As we make our way through another chilly winter, CBU’s Dr. Leslie Wardley is already planning for summer 2023, when she will mark the mid-point in her research on vanlife. This past summer, Dr. Wardley joined a growing number of RV enthusiasts who are taking a minimalist approach to vacation travel. We’re not talking about a luxury motorhome that offers modern comforts. Dr. Wardley spent the better part of three months in a 1984 Volkswagen Vanagon Westfalia (better known as Ginger), a campervan with just 83 square feet of living space.
Dr. Wardley describes her travels as a mix of business and pleasure, combining her sense of adventure with her marketing expertise to study the motivations and brand attachment that drives the campervan nation. This year marked the first of three summers that she will dedicate to vanlife in hopes of gaining insights to inform economic development strategies.
“An internet search of the hashtag ‘vanlife’ will result in over 12 million photos and videos, just from the Instagram platform alone,” says Dr. Wardley. “There’s a culture of self-drive tourism worldwide, a phenomenon that’s worth considering from a research perspective.” As an Associate Professor of marketing and SSHRC Exchange University Research Chair in Social Determinants of Health at CBU, Dr. Wardley’s research seeks to uncover the inspirations of self-drive tourists, their approach to travel planning and the social interactions within a specific and unique subculture made up of VW brand campervan drivers.
“If you have a mental image that resembles the 1970’s VW van in your mind, you’re not wrong,” says Dr. Wardley. “The VW subculture is comprised of lots of vintage camper vans, which certainly creates a common thread of mechanical knowhow or better yet, need-to-know-how among the VW crowd.” Dr. Wardley adds that she’s not the mechanic behind the mission, but is familiar with the unexpected challenges. Her life and travel partner, Pascal Giasson, also a sessional lecturer at CBU, packed the toolbox, as the couple crossed their fingers and hoped their well-loved VW would go the distance. ”We didn’t have any mechanical issues, but we helped out a few others who weren’t so lucky,” says Dr. Wardley. “The VW group is closely intertwined which makes emergency repairs a collaborative effort.”
The journey began in mid June, as Dr. Wardley and Pascal made their way to Maine in search of VW van enthusiasts to begin data collection. Continuing on to New Hampshire, they attended the Jerry Jam Music Festival.
“Jerry Jam offers free admission to the VW crowd, so the brand-loyal travellers become part of the attraction and a featured image used in event promos,” Dr. Wardley explains. Immersing herself in this living laboratory, Dr. Wardley conducted observational research and in-depth interviews at Jerry Jam and other event locations along the eastern seaboard. This work builds on her previous studies of consumer behaviour and she says the research has the potential to inform an already evolving tourism sector, especially in Cape Breton.

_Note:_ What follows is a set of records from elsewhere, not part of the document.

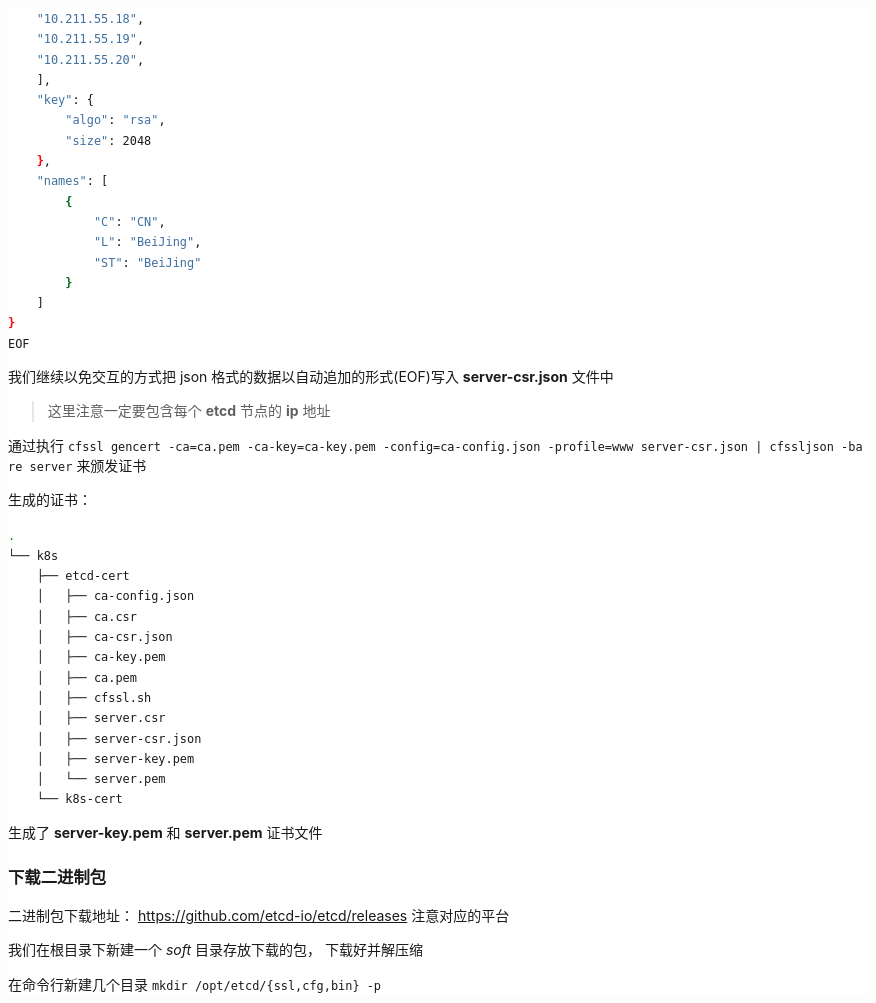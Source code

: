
 ```bash
    "10.211.55.18",
    "10.211.55.19",
    "10.211.55.20",
    ],
    "key": {
        "algo": "rsa",
        "size": 2048
    },
    "names": [
        {
            "C": "CN",
            "L": "BeiJing",
            "ST": "BeiJing"
        }
    ]
}
EOF
```

我们继续以免交互的方式把 json 格式的数据以自动追加的形式(EOF)写入 **server-csr.json** 文件中

> 这里注意一定要包含每个 **etcd** 节点的 **ip** 地址

通过执行 `cfssl gencert -ca=ca.pem -ca-key=ca-key.pem -config=ca-config.json -profile=www server-csr.json | cfssljson -bare server` 来颁发证书

生成的证书：

```bash
.
└── k8s
    ├── etcd-cert
    │   ├── ca-config.json
    │   ├── ca.csr
    │   ├── ca-csr.json
    │   ├── ca-key.pem
    │   ├── ca.pem
    │   ├── cfssl.sh
    │   ├── server.csr
    │   ├── server-csr.json
    │   ├── server-key.pem
    │   └── server.pem
    └── k8s-cert
```

生成了 **server-key.pem** 和 **server.pem** 证书文件

### <a name="etcd-bin"></a>下载二进制包

二进制包下载地址： <https://github.com/etcd-io/etcd/releases> 注意对应的平台

我们在根目录下新建一个 _soft_ 目录存放下载的包， 下载好并解压缩

在命令行新建几个目录  `mkdir /opt/etcd/{ssl,cfg,bin} -p`
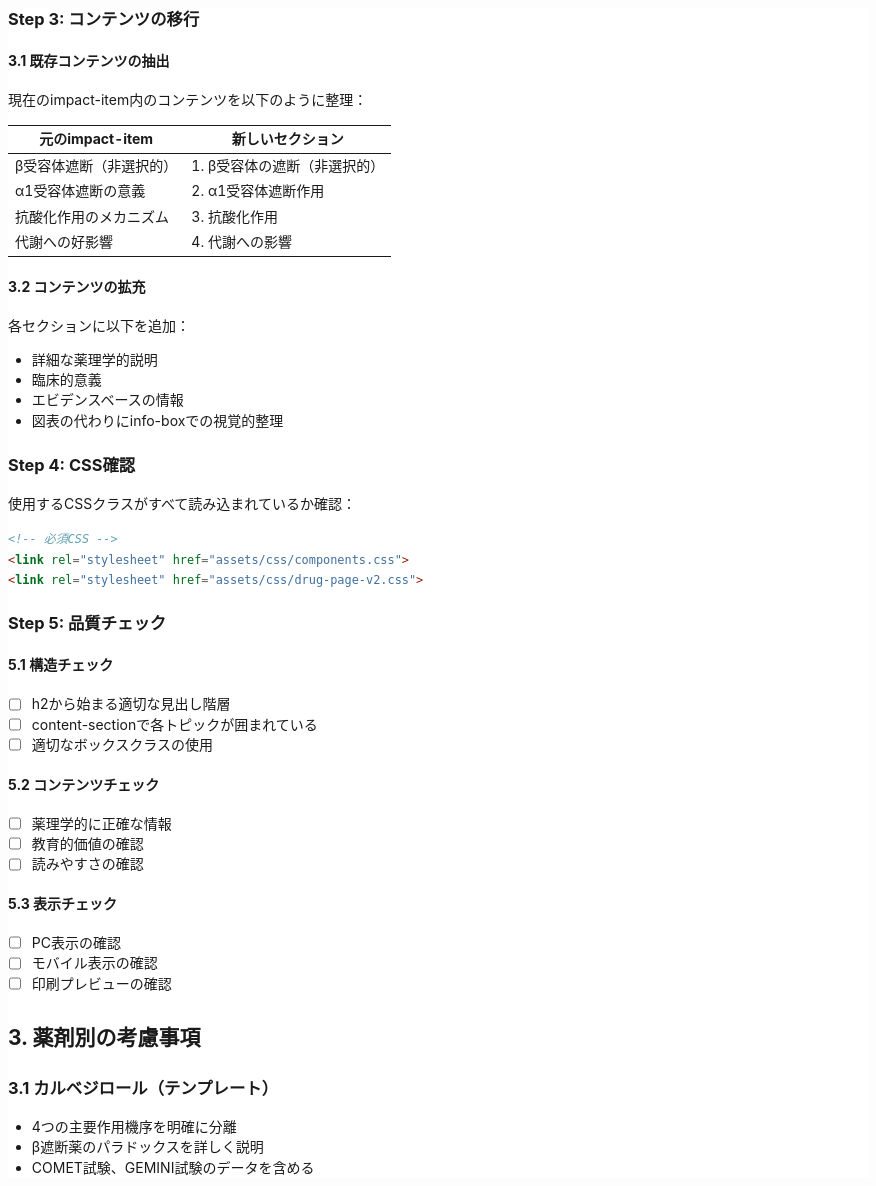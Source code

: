 ### Step 3: コンテンツの移行

#### 3.1 既存コンテンツの抽出
現在のimpact-item内のコンテンツを以下のように整理：

| 元のimpact-item | 新しいセクション |
|----------------|----------------|
| β受容体遮断（非選択的） | 1. β受容体の遮断（非選択的） |
| α1受容体遮断の意義 | 2. α1受容体遮断作用 |
| 抗酸化作用のメカニズム | 3. 抗酸化作用 |
| 代謝への好影響 | 4. 代謝への影響 |

#### 3.2 コンテンツの拡充
各セクションに以下を追加：
- 詳細な薬理学的説明
- 臨床的意義
- エビデンスベースの情報
- 図表の代わりにinfo-boxでの視覚的整理

### Step 4: CSS確認

使用するCSSクラスがすべて読み込まれているか確認：
```html
<!-- 必須CSS -->
<link rel="stylesheet" href="assets/css/components.css">
<link rel="stylesheet" href="assets/css/drug-page-v2.css">
```

### Step 5: 品質チェック

#### 5.1 構造チェック
- [ ] h2から始まる適切な見出し階層
- [ ] content-sectionで各トピックが囲まれている
- [ ] 適切なボックスクラスの使用

#### 5.2 コンテンツチェック
- [ ] 薬理学的に正確な情報
- [ ] 教育的価値の確認
- [ ] 読みやすさの確認

#### 5.3 表示チェック
- [ ] PC表示の確認
- [ ] モバイル表示の確認
- [ ] 印刷プレビューの確認

## 3. 薬剤別の考慮事項

### 3.1 カルベジロール（テンプレート）
- 4つの主要作用機序を明確に分離
- β遮断薬のパラドックスを詳しく説明
- COMET試験、GEMINI試験のデータを含める
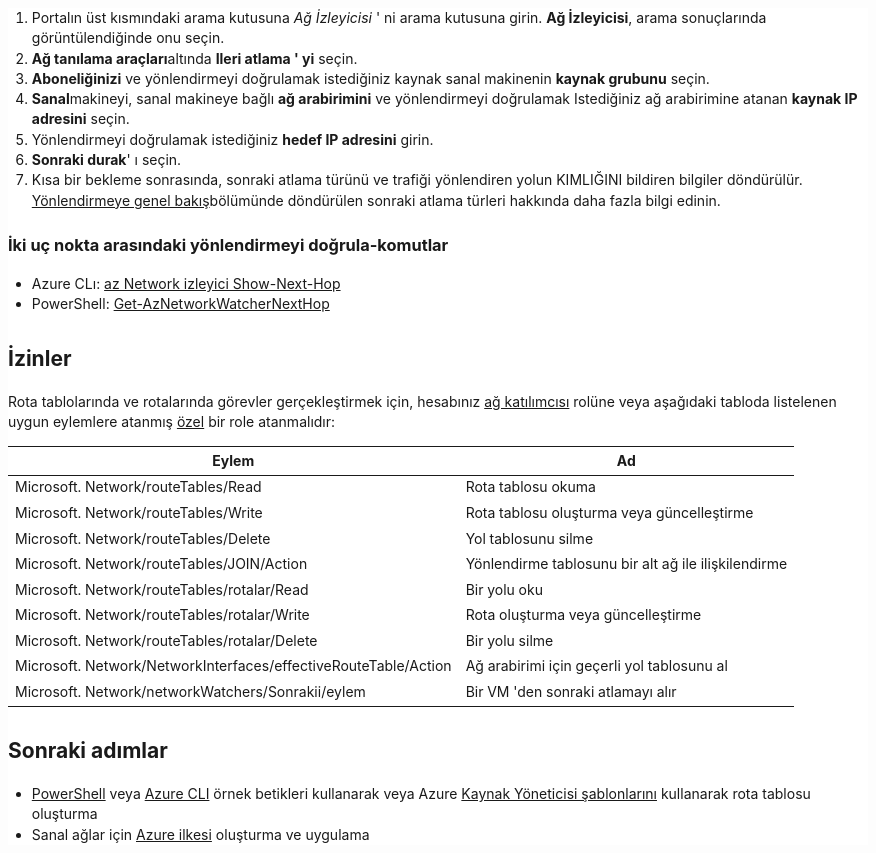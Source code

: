 1. Portalın üst kısmındaki arama kutusuna *Ağ İzleyicisi* ' ni arama kutusuna girin. **Ağ İzleyicisi**, arama sonuçlarında görüntülendiğinde onu seçin.
1. **Ağ tanılama araçları**altında **Ileri atlama ' yi** seçin.
1. **Aboneliğinizi** ve yönlendirmeyi doğrulamak istediğiniz kaynak sanal makinenin **kaynak grubunu** seçin.
1. **Sanal**makineyi, sanal makineye bağlı **ağ arabirimini** ve yönlendirmeyi doğrulamak Istediğiniz ağ arabirimine atanan **kaynak IP adresini** seçin.
1. Yönlendirmeyi doğrulamak istediğiniz **hedef IP adresini** girin.
1. **Sonraki durak**' ı seçin.
1. Kısa bir bekleme sonrasında, sonraki atlama türünü ve trafiği yönlendiren yolun KIMLIĞINI bildiren bilgiler döndürülür. [Yönlendirmeye genel bakış](virtual-networks-udr-overview.md)bölümünde döndürülen sonraki atlama türleri hakkında daha fazla bilgi edinin.

### <a name="validate-routing-between-two-endpoints---commands"></a>İki uç nokta arasındaki yönlendirmeyi doğrula-komutlar

* Azure CLı: [az Network izleyici Show-Next-Hop](/cli/azure/network/watcher?view=azure-cli-latest)<br>
* PowerShell: [Get-AzNetworkWatcherNextHop](/powershell/module/az.network/get-aznetworkwatchernexthop)

## <a name="permissions"></a>İzinler

Rota tablolarında ve rotalarında görevler gerçekleştirmek için, hesabınız [ağ katılımcısı](../role-based-access-control/built-in-roles.md?toc=%2fazure%2fvirtual-network%2ftoc.json#network-contributor) rolüne veya aşağıdaki tabloda listelenen uygun eylemlere atanmış [özel](../role-based-access-control/custom-roles.md?toc=%2fazure%2fvirtual-network%2ftoc.json) bir role atanmalıdır:

| Eylem                                                          |   Ad                                                  |
|--------------------------------------------------------------   |   -------------------------------------------           |
| Microsoft. Network/routeTables/Read                              |   Rota tablosu okuma                                    |
| Microsoft. Network/routeTables/Write                             |   Rota tablosu oluşturma veya güncelleştirme                        |
| Microsoft. Network/routeTables/Delete                            |   Yol tablosunu silme                                  |
| Microsoft. Network/routeTables/JOIN/Action                       |   Yönlendirme tablosunu bir alt ağ ile ilişkilendirme                   |
| Microsoft. Network/routeTables/rotalar/Read                       |   Bir yolu oku                                          |
| Microsoft. Network/routeTables/rotalar/Write                      |   Rota oluşturma veya güncelleştirme                              |
| Microsoft. Network/routeTables/rotalar/Delete                     |   Bir yolu silme                                        |
| Microsoft. Network/NetworkInterfaces/effectiveRouteTable/Action  |   Ağ arabirimi için geçerli yol tablosunu al |
| Microsoft. Network/networkWatchers/Sonrakii/eylem                |   Bir VM 'den sonraki atlamayı alır                           |

## <a name="next-steps"></a>Sonraki adımlar

* [PowerShell](powershell-samples.md) veya [Azure CLI](cli-samples.md) örnek betikleri kullanarak veya Azure [Kaynak Yöneticisi şablonlarını](template-samples.md) kullanarak rota tablosu oluşturma<br>
* Sanal ağlar için [Azure ilkesi](policy-samples.md) oluşturma ve uygulama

“The results may help retailers, campervan clubs and festival organizers to better communicate something called their Unique Selling Propositions (USP) by identifying preferences, motivations and buying behaviours,” explains Dr. Wardley. Through these insights, organizations are better able to predict and possibly amend behaviour. This could inform the active promotion of events like the Celtic Colours Music Festival and the Cabot Trail and other outdoor adventures.
Dr. Wardley’s preliminary findings suggest owners are very attached to the VW brand, with many owning more than one VW vehicle. Succession planning was discussed as owners want to select who would inherit the vehicles when they are no longer able to use them. Their approach to travel planning is often based on mechanical expertise. “Similar to our approach, some are willing to venture anywhere the road leads,” says Dr. Wardley. She adds that others stay closer to home due to a lack of confidence in their ability to get their vehicle to farther destinations.
“Tapping into local VW communities (people with expertise) may improve outreach efforts from tourism destinations,” she says. “These enthusiasts are desirable because they are so networked. A positive response from one leads many to follow.”
When asked if she could ever image herself adopting a minimalist way of life to become a full-time member of the VW campervan subculture, Dr. Wardley says she’s not ready to permanently reduce her closet or quit her day job just yet.
“I’m super excited for the personal and professional growth that this experience offers, but living in a van full-time expands beyond freedom, a love of exploring and being open to new experiences,” she explains. “The internet and COVID-19 have created more remote work opportunities for some. But with this type of lifestyle choice, one would need to embrace a truly minimalist approach with long stretches of isolation and a life of constant instability. I am not up for this shift just yet.”